Property Development Finance Feasibility: What Needs to Stack Up Before Funding Is Approved

When seeking finance for a development project, most developers focus on terms like interest rate, loan size or lender appetite. But before any of these details are considered, one thing must come first—feasibility.

In the world of property development finance, feasibility is the foundation of the funding decision. It is the evidence lenders use to decide whether a project is viable, fundable and worthy of progressing to credit approval.

If the numbers do not stack up—or if the risks are not addressed—funding will be delayed, reduced or declined, no matter how attractive the project may appear. For property developers, sponsors and investors, understanding feasibility from a lender’s perspective is essential to preparing a successful finance submission.

At Aberdeen Capital, we help development clients prepare lender-ready feasibility models and risk frameworks that support confident decision-making and credit committee alignment. This article outlines what lenders look for in a feasibility assessment and how to improve your position before applying for funding.

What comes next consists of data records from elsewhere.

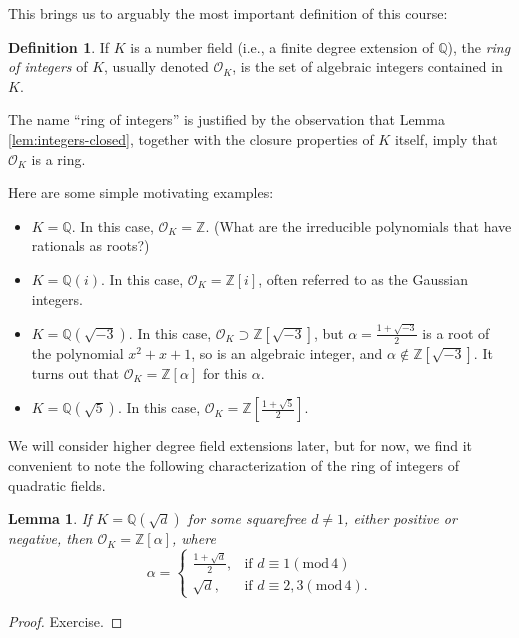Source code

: \documentclass[12pt]{amsart}
\newtheorem{lemma}[theorem]{Lemma}
\theoremstyle{definition} \newtheorem*{notation}{Notation}
\theoremstyle{remark} \newtheorem*{remark}{Remark}
\theoremstyle{remark} \newtheorem*{example}{Example}
\theoremstyle{definition} \newtheorem*{definition}{Definition}
\numberwithin{equation}{section}
\numberwithin{theorem}{section}
\renewcommand{\pmod}[1]{\left(\mathrm{mod}\,#1\right)}
\begin{document}
	This brings us to arguably the most important definition of this course:
	
	\begin{definition}
		If $K$ is a number field (i.e., a finite degree extension of $\mathbb{Q}$), the \emph{ring of integers} of $K$, usually denoted $\mathcal{O}_K$, is the set of algebraic integers contained in $K$.
	\end{definition}
	
	The name ``ring of integers'' is justified by the observation that Lemma \ref{lem:integers-closed}, together with the closure properties of $K$ itself, imply that $\mathcal{O}_K$ is a ring.
	
	Here are some simple motivating examples:
		\begin{itemize}
			\item $K=\mathbb{Q}$.  In this case, $\mathcal{O}_K = \mathbb{Z}$.  (What are the irreducible polynomials that have rationals as roots?)
			\item $K=\mathbb{Q}(i)$.  In this case, $\mathcal{O}_K = \mathbb{Z}[i]$, often referred to as the Gaussian integers.
			\item $K=\mathbb{Q}(\sqrt{-3})$.  In this case, $\mathcal{O}_K \supset \mathbb{Z}[\sqrt{-3}]$, but $\alpha = \frac{1+\sqrt{-3}}{2}$ is a root of the polynomial $x^2+x+1$, so is an algebraic integer, and $\alpha \not\in \mathbb{Z}[\sqrt{-3}]$.  It turns out that $\mathcal{O}_K = \mathbb{Z}[\alpha]$ for this $\alpha$.
			\item $K=\mathbb{Q}(\sqrt{5})$.  In this case, $\mathcal{O}_K = \mathbb{Z}[\frac{1+\sqrt{5}}{2}]$.
		\end{itemize}
	We will consider higher degree field extensions later, but for now, we find it convenient to note the following characterization of the ring of integers of quadratic fields.
	
	\begin{lemma}\label{lem:quadratic-integers}
		If $K=\mathbb{Q}(\sqrt{d})$ for some squarefree $d \neq 1$, either positive or negative, then $\mathcal{O}_K = \mathbb{Z}[\alpha]$, where
			\[
				\alpha = 
					\begin{cases}
						\frac{1+\sqrt{d}}{2}, & \text{if } d \equiv 1\pmod{4} \\
						\sqrt{d}, & \text{if } d \equiv 2,3 \pmod{4}.
					\end{cases}
			\]
	\end{lemma}
	\begin{proof}
		Exercise.
	\end{proof}
	
\end{document}
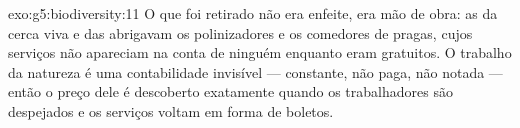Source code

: \begin{solution}{exo:g5:biodiversity:11}
O que foi retirado não era enfeite, era mão de obra: as  da
cerca viva e das  abrigavam os polinizadores e os comedores de
pragas, cujos serviços não apareciam na conta de ninguém enquanto
eram gratuitos. O trabalho da natureza é uma contabilidade invisível
--- constante, não paga, não notada --- então o preço dele é
descoberto exatamente quando os trabalhadores são despejados e os
serviços voltam em forma de boletos.
\end{solution}
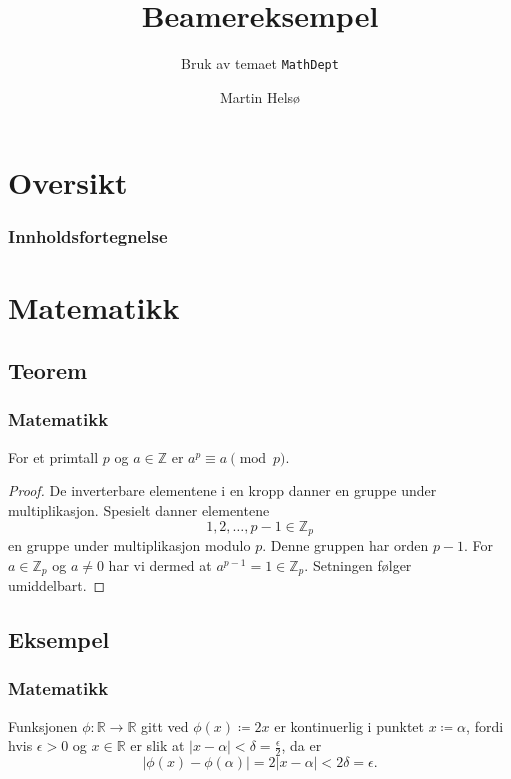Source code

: \documentclass[norsk]{beamer}
\author{Martin Helsø}
\title{Beamereksempel}
\subtitle{Bruk av temaet \texttt{MathDept}}
\begin{document}
\section{Oversikt}


%
%
\begin{frame}
    \frametitle{Innholdsfortegnelse}
    \tableofcontents[currentsection]
\end{frame}


\section{Matematikk}


\subsection{Teorem}


\begin{frame}
    \frametitle{Matematikk}

    \begin{theorem}
        For et primtall $p$ og $a \in \mathbb{Z}$ er $a^p \equiv a \pmod{p}$.
    \end{theorem}

    \begin{proof}
        De inverterbare elementene i en kropp danner en gruppe under multi\-plikasjon.
        Spesielt danner elementene 
        \[
            1, 2, \ldots, p-1 \in \mathbb{Z}_p
        \]
        en gruppe under multiplikasjon modulo $p$.
        Denne gruppen har orden $p - 1$.
        For $a \in \mathbb{Z}_p$ og $a \neq 0$ har vi dermed at $a^{p-1} = 1 \in \mathbb{Z}_p$.
        Setningen følger umiddelbart.
    \end{proof}
\end{frame}


\subsection{Eksempel}


\begin{frame}
    \frametitle{Matematikk}

    \begin{example}
        Funksjonen $\phi \colon \mathbb{R} \to \mathbb{R}$
        gitt ved $\phi(x) \coloneqq 2x$
        er kontinuerlig i punktet $x \coloneqq \alpha$,
        fordi hvis $\epsilon > 0$ og $x \in \mathbb{R}$
        er slik at $|x - \alpha| < \delta = \frac{\epsilon}{2}$,
        da er
        \begin{equation*}
            |\phi(x) - \phi(\alpha)| = 2|x - \alpha| < 2\delta = \epsilon.
        \end{equation*}
    \end{example}
\end{frame}
\end{document}
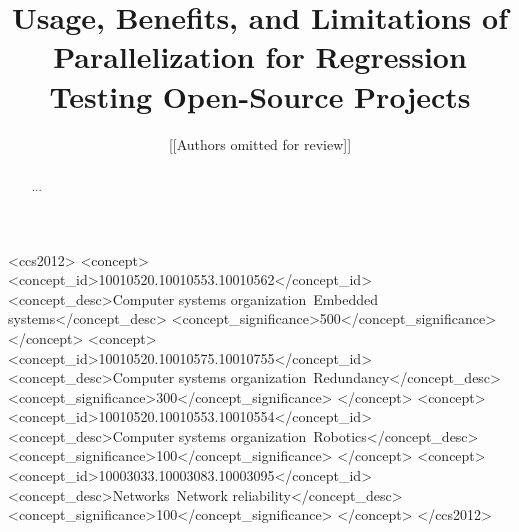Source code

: \documentclass[sigconf]{acmart}
\begin{document}






\title{Usage, Benefits, and Limitations of Parallelization for Regression Testing Open-Source Projects}





\author{[[Authors omitted for review]]}


\begin{abstract}
  ...
\end{abstract}


\begin{CCSXML}
<ccs2012>
 <concept>
  <concept_id>10010520.10010553.10010562</concept_id>
  <concept_desc>Computer systems organization~Embedded systems</concept_desc>
  <concept_significance>500</concept_significance>
 </concept>
 <concept>
  <concept_id>10010520.10010575.10010755</concept_id>
  <concept_desc>Computer systems organization~Redundancy</concept_desc>
  <concept_significance>300</concept_significance>
 </concept>
 <concept>
  <concept_id>10010520.10010553.10010554</concept_id>
  <concept_desc>Computer systems organization~Robotics</concept_desc>
  <concept_significance>100</concept_significance>
 </concept>
 <concept>
  <concept_id>10003033.10003083.10003095</concept_id>
  <concept_desc>Networks~Network reliability</concept_desc>
  <concept_significance>100</concept_significance>
 </concept>
</ccs2012>  
\end{CCSXML}
\end{document}
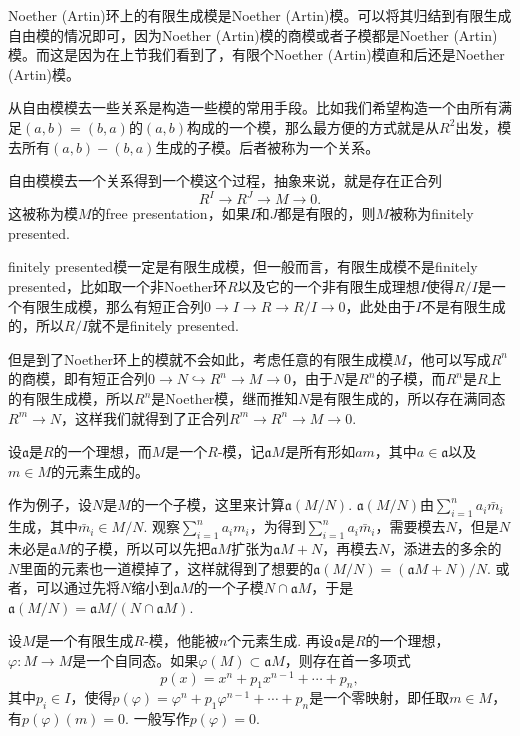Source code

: \para Noether (Artin)环上的有限生成模是Noether (Artin)模。可以将其归结到有限生成自由模的情况即可，因为Noether (Artin)模的商模或者子模都是Noether (Artin)模。而这是因为在上节我们看到了，有限个Noether (Artin)模直和后还是Noether (Artin)模。

\para 从自由模模去一些关系是构造一些模的常用手段。比如我们希望构造一个由所有满足$(a,b)=(b,a)$的$(a,b)$构成的一个模，那么最方便的方式就是从$R^2$出发，模去所有$(a,b)-(b,a)$生成的子模。后者被称为一个关系。

自由模模去一个关系得到一个模这个过程，抽象来说，就是存在正合列
\[
	R^I\to R^J \to M\to 0.
\]
这被称为模$M$的free presentation，如果$I$和$J$都是有限的，则$M$被称为finitely presented.

finitely presented模一定是有限生成模，但一般而言，有限生成模不是finitely presented，比如取一个非Noether环$R$以及它的一个非有限生成理想$I$使得$R/I$是一个有限生成模，那么有短正合列$0\to I\to R \to R/I\to 0$，此处由于$I$不是有限生成的，所以$R/I$就不是finitely presented.

但是到了Noether环上的模就不会如此，考虑任意的有限生成模$M$，他可以写成$R^n$的商模，即有短正合列$0\to N \hookrightarrow R^n \to M\to 0$，由于$N$是$R^n$的子模，而$R^n$是$R$上的有限生成模，所以$R^n$是Noether模，继而推知$N$是有限生成的，所以存在满同态$R^m\to N$，这样我们就得到了正合列$R^m\to R^n\to M\to 0$.

\para 设$\mathfrak{a}$是$R$的一个理想，而$M$是一个$R$-模，记$\mathfrak{a}M$是所有形如$am$，其中$a\in \mathfrak{a}$以及$m\in M$的元素生成的。

作为例子，设$N$是$M$的一个子模，这里来计算$\mathfrak{a}(M/N)$. $\mathfrak{a}(M/N)$由$\sum_{i=1}^n a_i\bar{m}_i$生成，其中$\bar{m}_i\in M/N$. 观察$\sum_{i=1}^n a_i m_i$，为得到$\sum_{i=1}^n a_i\bar{m}_i$，需要模去$N$，但是$N$未必是$\mathfrak{a}M$的子模，所以可以先把$\mathfrak{a}M$扩张为$\mathfrak{a}M+N$，再模去$N$，添进去的多余的$N$里面的元素也一道模掉了，这样就得到了想要的$\mathfrak{a}(M/N)=(\mathfrak{a}M+N)/N$. 或者，可以通过先将$N$缩小到$\mathfrak{a}M$的一个子模$N\cap \mathfrak{a}M$，于是$\mathfrak{a}(M/N)=\mathfrak{a}M/(N\cap \mathfrak{a}M)$.

\begin{thm}
设$M$是一个有限生成$R$-模，他能被$n$个元素生成. 再设$\mathfrak{a}$是$R$的一个理想，$\varphi:M\to M$是一个自同态。如果$\varphi(M)\subset \mathfrak{a}M$，则存在首一多项式
\[
	p(x)=x^n+p_1x^{n-1}+\cdots+p_n,
\]
其中$p_i\in I$，使得$p(\varphi)=\varphi^n+p_1\varphi^{n-1}+\cdots+p_n$是一个零映射，即任取$m\in M$，有$p(\varphi)(m)=0$. 一般写作$p(\varphi)=0$.
\end{thm}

What Feasibility Means in Property Development Finance

In development terms, feasibility refers to the financial and commercial modelling used to assess whether a project will generate a sufficient return relative to its risks and costs. Developers often produce feasibility studies to support internal investment decisions or pitch to investors.

Lenders, however, view feasibility through a different lens. Their focus is not only return on investment, but risk mitigation, downside protection, and repayment certainty. A project might be profitable on paper, but unless the feasibility meets lender expectations—across cost control, market validation and risk buffers—it may not be considered fundable.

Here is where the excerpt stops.